25247번 - Card Trading 스페셜 저지다국어

Recently, I got into playing the trading card game Wizardry -- The Meeting. And since I really wanted to build an awesome deck, I decided to search online for only the best cards. It turns out most of those cards are quite expensive and can only be acquired by insane luck, when purchasing a random set of cards, or by bidding in online auctions. As auctions are a huge time sink and I really rather wanted to play instead of bidding the whole day, I came up with a different idea: A trading card marketplace.

Each card type is produced in bulk, so a buyer does not really care from which seller they buy a specific card. Therefore, the idea is to create one web page for each card type and users can set buy and sell offers. Take the card "Green Mana" for instance. If you wanted to buy one, you could create a buy offer, e.g. for $10.00$€. This offer means that you are willing to buy the card for $10.00$€ or less (if there is a seller for less). On the other hand, if you wanted to sell one "Green Mana" card, you could create a sell offer, e.g. for $12.01$€. This offer means you are willing to sell your card for $12.01$€ or more (if there is a buyer for more).

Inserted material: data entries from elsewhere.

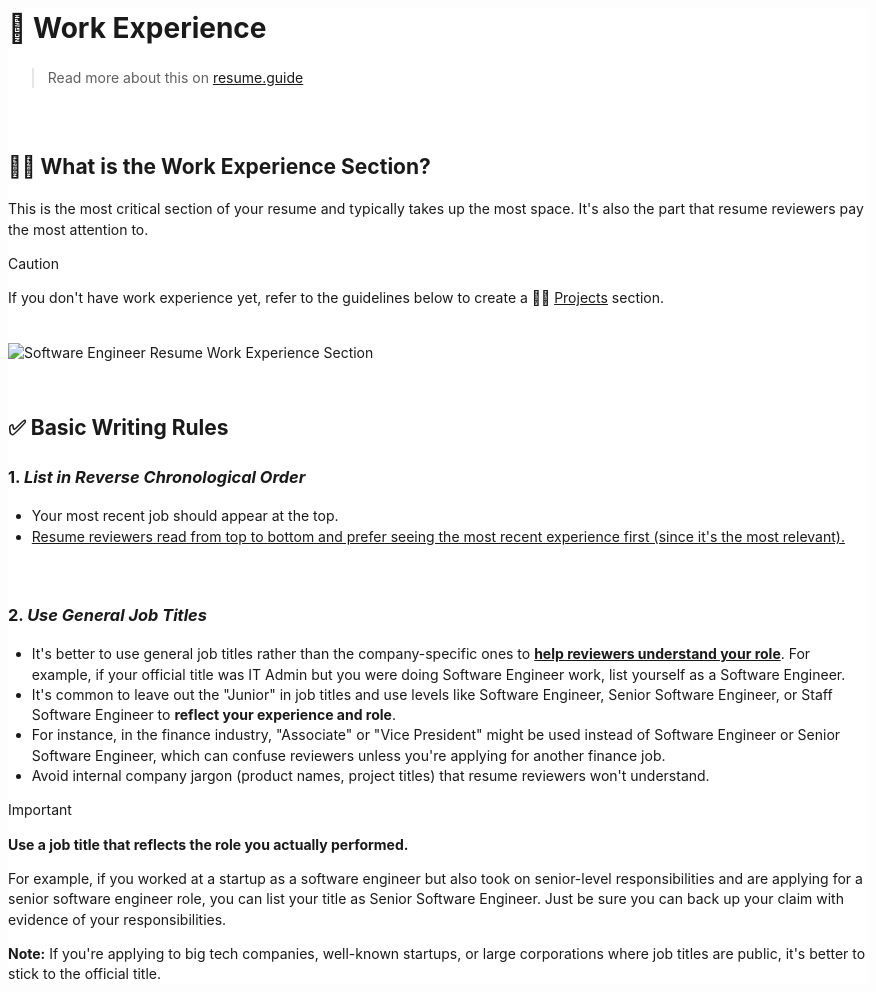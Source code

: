 # 💼 Work Experience
> Read more about this on [resume.guide](https://resume.guide/en/write/work-experience/?ref=github.com)

<br />

## 💁‍♀️ What is the Work Experience Section?  
This is the most critical section of your resume and typically takes up the most space. It's also the part that resume reviewers pay the most attention to.

>[!CAUTION]
>If you don't have work experience yet, refer to the guidelines below to create a 👩‍💻 [Projects](/en/write/projects) section.

<br />  

<div className="flex justify-center items-center">  
  <img  
    src="https://www.resume.guide/img/write/work-experience/work-experience-part.png"  
    alt="Software Engineer Resume Work Experience Section"  
    width="700"  
  />  
</div>  

<br />  

## ✅ Basic Writing Rules

### 1. *List in Reverse Chronological Order*  
- Your most recent job should appear at the top.  
- <ins>Resume reviewers read from top to bottom and prefer seeing the most recent experience first (since it's the most relevant).</ins>

<br />

### 2. *Use General Job Titles*  
- It's better to use general job titles rather than the company-specific ones to <ins>**help reviewers understand your role**</ins>. For example, if your official title was IT Admin but you were doing Software Engineer work, list yourself as a Software Engineer.
- It's common to leave out the "Junior" in job titles and use levels like Software Engineer, Senior Software Engineer, or Staff Software Engineer to **reflect your experience and role**.  
- For instance, in the finance industry, "Associate" or "Vice President" might be used instead of Software Engineer or Senior Software Engineer, which can confuse reviewers unless you're applying for another finance job.
- Avoid internal company jargon (product names, project titles) that resume reviewers won't understand.

>[!IMPORTANT]
>**Use a job title that reflects the role you actually performed.**  
>  
>For example, if you worked at a startup as a software engineer but also took on senior-level responsibilities and are applying for a senior software engineer role, you can list your title as Senior Software Engineer. Just be sure you can back up your claim with evidence of your responsibilities.
>  
>**Note:** If you're applying to big tech companies, well-known startups, or large corporations where job titles are public, it's better to stick to the official title.
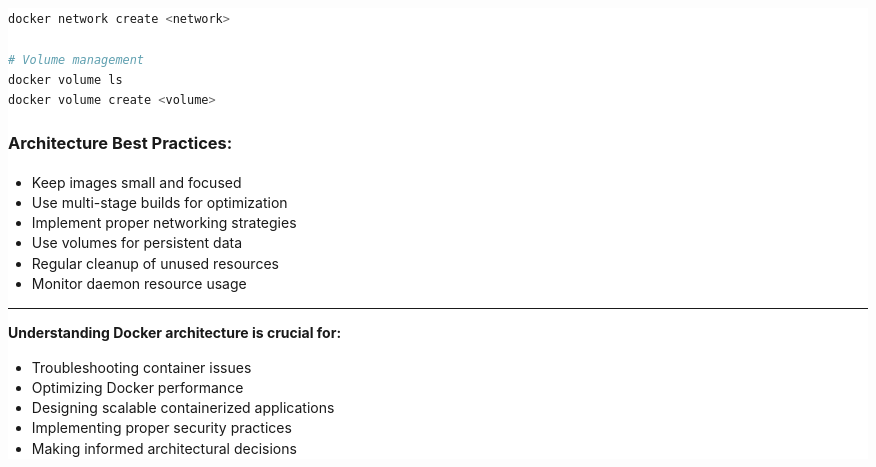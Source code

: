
 ```bash
docker network create <network>

# Volume management
docker volume ls
docker volume create <volume>
```

### Architecture Best Practices:
- Keep images small and focused
- Use multi-stage builds for optimization
- Implement proper networking strategies
- Use volumes for persistent data
- Regular cleanup of unused resources
- Monitor daemon resource usage

---

**Understanding Docker architecture is crucial for:**
- Troubleshooting container issues
- Optimizing Docker performance
- Designing scalable containerized applications
- Implementing proper security practices
- Making informed architectural decisions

Now, every couple of seconds, the website automatically calculates a card price based on both types of offers. It then considers only those offers that are compatible with this price (as described above) and satisfies as many of those as possible.

As an aspiring entrepreneur, I decided that I deserve a cut of every sale happening on the website. But I have a little trouble to come up with an algorithm that determines the price such that the turnover, i.e. the price times the number of successful sales, is as high as possible (which would mean my cut being as high as possible).

The input consists of:

• One line with one integer $n$ ($1 \le n \le 10^{5}$), the number of different prices at which offers exist.
• $n$ lines, each containing one real number $p$ and two integers $b$ and $s$ ($0 < p \le 10^{4}, 0 \le b,s \le 10^{6}$), the price of the offers with exactly two decimal places, the number of buy offers at this price and the number of sell offers at this price.

It is guaranteed that each price in the input has at least one buy or sell offer and that no price appears more than once.

If no price exists, such that at least one sale occurs, output "impossible". Otherwise, output the price resulting in the highest turnover and that turnover itself. If multiple such prices exist, output any. Output both numbers to exactly two decimal places.

In the second sample case, the optimal card price is $5.26$€, as it results in the highest possible turnover of $21.04$€, with four sales happening. In total, there are five buyers willing to pay at least $5.26$€: Three are willing to pay exactly $5.26$€, one is willing to pay $6.17$€ and one is even willing to pay $21.04$€. On the other hand, there are just four sellers willing to part with their card at $5.26$€: Three at exactly this price and one would already be happy with $4.50$€.

Note that there is an alternative solution: at a card price of $21.04$€, there will be exactly one sale, resulting in the same optimal turnover.